* _Problem to work on_
Please restate the data below word for word, omitting all images.

* _Data shown_

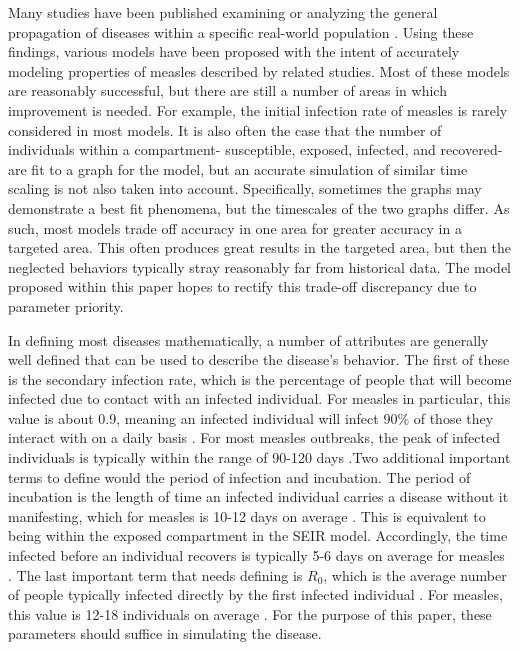 \documentclass[conference]{IEEEtran}
\newcommand{\ro}{$R_0$}
\begin{document}
Many studies have been published examining or analyzing the general propagation of diseases within a specific real-world population \cite{pinkbookMeasles,measlesIncidence,Jasem2012Elsevier,Mcbrein2003,Sugarman2010}. Using these findings, various models have been proposed with the intent of accurately modeling properties of measles described by related studies. Most of these models are reasonably successful, but there are still a number of areas in which improvement is needed. For example, the initial infection rate of measles is rarely considered in most models. It is also often the case that the number of individuals within a compartment- susceptible, exposed, infected, and recovered-are fit to a graph for the model, but an accurate simulation of similar time scaling is not also taken into account. Specifically, sometimes the graphs may demonstrate a best fit phenomena, but the timescales of the two graphs differ. As such, most models trade off accuracy in one area for greater accuracy in a targeted area. This often produces great results in the targeted area, but then the neglected behaviors typically stray reasonably far from historical data. The model proposed within this paper hopes to rectify this trade-off discrepancy due to parameter priority.

In defining most diseases mathematically, a number of attributes are generally well defined that can be used to describe the disease's behavior. The first of these is the secondary infection rate, which is the percentage of people that will become infected due to contact with an infected individual. For measles in particular, this value is about 0.9, meaning an infected individual will infect 90\% of those they interact with on a daily basis \cite{pinkbookMeasles}. For most measles outbreaks, the peak of infected individuals is typically within the range of 90-120 days \cite{pinkbookMeasles}.Two additional important terms to define would the period of infection and incubation. The period of incubation is the length of time an infected individual carries a disease without it manifesting, which for measles is 10-12 days on average \cite{pinkbookMeasles}. This is equivalent to being within the exposed compartment in the SEIR model. Accordingly, the time infected before an individual recovers is typically 5-6 days on average for measles \cite{pinkbookMeasles}. The last important term that needs defining is \ro, which is the average number of people typically infected directly by the first infected individual \cite{JamesR0}. For measles, this value is 12-18 individuals on average \cite{pinkbookMeasles}. For the purpose of this paper, these parameters should suffice in simulating the disease. 
\end{document}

* _Exercise result_
 \documentclass[conference]{IEEEtran}
\newcommand{\ro}{$R_0$}
\begin{document}
Many studies have been published examining or analyzing the general propagation of diseases within a specific real-world population \cite{pinkbookMeasles,measlesIncidence,Jasem2012Elsevier,Mcbrein2003,Sugarman2010}. Using these findings, various models have been proposed with the intent of accurately modeling properties of measles described by related studies. Most of these models are reasonably successful, but there are still a number of areas in which improvement is needed. For example, the initial infection rate of measles is rarely considered in most models. It is also often the case that the number of individuals within a compartment- susceptible, exposed, infected, and recovered-are fit to a graph for the model, but an accurate simulation of similar time scaling is not also taken into account. Specifically, sometimes the graphs may demonstrate a best fit phenomena, but the timescales of the two graphs differ. As such, most models trade off accuracy in one area for greater accuracy in a targeted area. This often produces great results in the targeted area, but then the neglected behaviors typically stray reasonably far from historical data. The model proposed within this paper hopes to rectify this trade-off discrepancy due to parameter priority.

In defining most diseases mathematically, a number of attributes are generally well defined that can be used to describe the disease's behavior. The first of these is the secondary infection rate, which is the percentage of people that will become infected due to contact with an infected individual. For measles in particular, this value is about 0.9, meaning an infected individual will infect 90\% of those they interact with on a daily basis \cite{pinkbookMeasles}. For most measles outbreaks, the peak of infected individuals is typically within the range of 90-120 days \cite{pinkbookMeasles}.Two additional important terms to define would the period of infection and incubation. The period of incubation is the length of time an infected individual carries a disease without it manifesting, which for measles is 10-12 days on average \cite{pinkbookMeasles}. This is equivalent to being within the exposed compartment in the SEIR model. Accordingly, the time infected before an individual recovers is typically 5-6 days on average for measles \cite{pinkbookMeasles}. The last important term that needs defining is \ro, which is the average number of people typically infected directly by the first infected individual \cite{JamesR0}. For measles, this value is 12-18 individuals on average \cite{pinkbookMeasles}. For the purpose of this paper, these parameters should suffice in simulating the disease. 
\end{document}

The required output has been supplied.